• **THE DATA**:
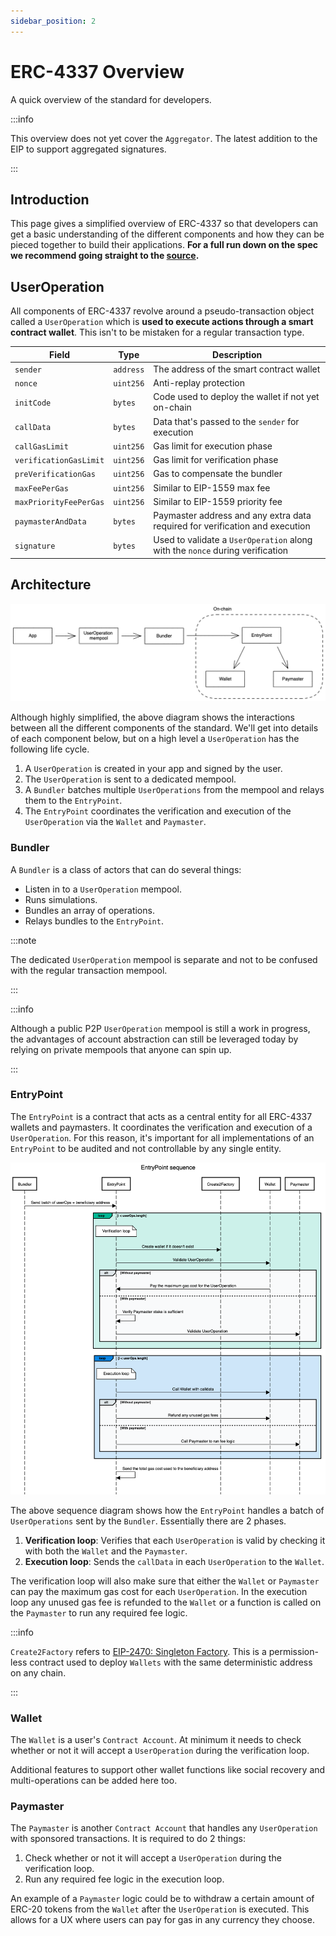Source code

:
 ```yaml
---
sidebar_position: 2
---
```


# ERC-4337 Overview

A quick overview of the standard for developers.

:::info

This overview does not yet cover the `Aggregator`. The latest addition to the EIP to support aggregated signatures.

:::

## Introduction

This page gives a simplified overview of ERC-4337 so that developers can get a basic understanding of the different components and how they can be pieced together to build their applications. **For a full run down on the spec we recommend going straight to the [source](https://eips.ethereum.org/EIPS/eip-4337).**

## UserOperation

All components of ERC-4337 revolve around a pseudo-transaction object called a `UserOperation` which is **used to execute actions through a smart contract wallet**. This isn't to be mistaken for a regular transaction type.

| Field                  | Type      | Description                                                                   |
| ---------------------- | --------- | ----------------------------------------------------------------------------- |
| `sender`               | `address` | The address of the smart contract wallet                                      |
| `nonce`                | `uint256` | Anti-replay protection                                                        |
| `initCode`             | `bytes`   | Code used to deploy the wallet if not yet on-chain                            |
| `callData`             | `bytes`   | Data that's passed to the `sender` for execution                              |
| `callGasLimit`         | `uint256` | Gas limit for execution phase                                                 |
| `verificationGasLimit` | `uint256` | Gas limit for verification phase                                              |
| `preVerificationGas`   | `uint256` | Gas to compensate the bundler                                                 |
| `maxFeePerGas`         | `uint256` | Similar to EIP-1559 max fee                                                   |
| `maxPriorityFeePerGas` | `uint256` | Similar to EIP-1559 priority fee                                              |
| `paymasterAndData`     | `bytes`   | Paymaster address and any extra data required for verification and execution  |
| `signature`            | `bytes`   | Used to validate a `UserOperation` along with the `nonce` during verification |

## Architecture

![ERC-4337 Architecture Simplified](../../static/img/erc4337-architecture-simplified.png)

Although highly simplified, the above diagram shows the interactions between all the different components of the standard. We'll get into details of each component below, but on a high level a `UserOperation` has the following life cycle.

1. A `UserOperation` is created in your app and signed by the user.
2. The `UserOperation` is sent to a dedicated mempool.
3. A `Bundler` batches multiple `UserOperations` from the mempool and relays them to the `EntryPoint`.
4. The `EntryPoint` coordinates the verification and execution of the `UserOperation` via the `Wallet` and `Paymaster`.

### Bundler

A `Bundler` is a class of actors that can do several things:

- Listen in to a `UserOperation` mempool.
- Runs simulations.
- Bundles an array of operations.
- Relays bundles to the `EntryPoint`.

:::note

The dedicated `UserOperation` mempool is separate and not to be confused with the regular transaction mempool.

:::

:::info

Although a public P2P `UserOperation` mempool is still a work in progress, the advantages of account abstraction can still be leveraged today by relying on private mempools that anyone can spin up.

:::

### EntryPoint

The `EntryPoint` is a contract that acts as a central entity for all ERC-4337 wallets and paymasters. It coordinates the verification and execution of a `UserOperation`. For this reason, it's important for all implementations of an `EntryPoint` to be audited and not controllable by any single entity.

![ERC-4337 EntryPoint Sequence](../../static/img/entrypoint-sequence.png)

The above sequence diagram shows how the `EntryPoint` handles a batch of `UserOperations` sent by the `Bundler`. Essentially there are 2 phases.

1. **Verification loop**: Verifies that each `UserOperation` is valid by checking it with both the `Wallet` and the `Paymaster`.
2. **Execution loop**: Sends the `callData` in each `UserOperation` to the `Wallet`.

The verification loop will also make sure that either the `Wallet` or `Paymaster` can pay the maximum gas cost for each `UserOperation`. In the execution loop any unused gas fee is refunded to the `Wallet` or a function is called on the `Paymaster` to run any required fee logic.

:::info

`Create2Factory` refers to [EIP-2470: Singleton Factory](https://eips.ethereum.org/EIPS/eip-2470). This is a permission-less contract used to deploy `Wallets` with the same deterministic address on any chain.

:::

### Wallet

The `Wallet` is a user's `Contract Account`. At minimum it needs to check whether or not it will accept a `UserOperation` during the verification loop.

Additional features to support other wallet functions like social recovery and multi-operations can be added here too.

### Paymaster

The `Paymaster` is another `Contract Account` that handles any `UserOperation` with sponsored transactions. It is required to do 2 things:

1. Check whether or not it will accept a `UserOperation` during the verification loop.
2. Run any required fee logic in the execution loop.

An example of a `Paymaster` logic could be to withdraw a certain amount of ERC-20 tokens from the `Wallet` after the `UserOperation` is executed. This allows for a UX where users can pay for gas in any currency they choose.
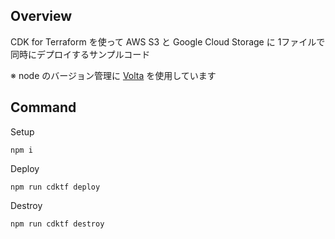 ## Overview
CDK for Terraform を使って AWS S3 と Google Cloud Storage に 1ファイルで同時にデプロイするサンプルコード  

※ node のバージョン管理に [Volta](https://docs.volta.sh/guide/) を使用しています

## Command
Setup
```
npm i
```

Deploy
```
npm run cdktf deploy
```

Destroy
```
npm run cdktf destroy
```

• **TASK OBJECTIVE**:
The answer must be a single number: how many lines of the entries contain "dedicated".

• **FINAL ANSWER**:
2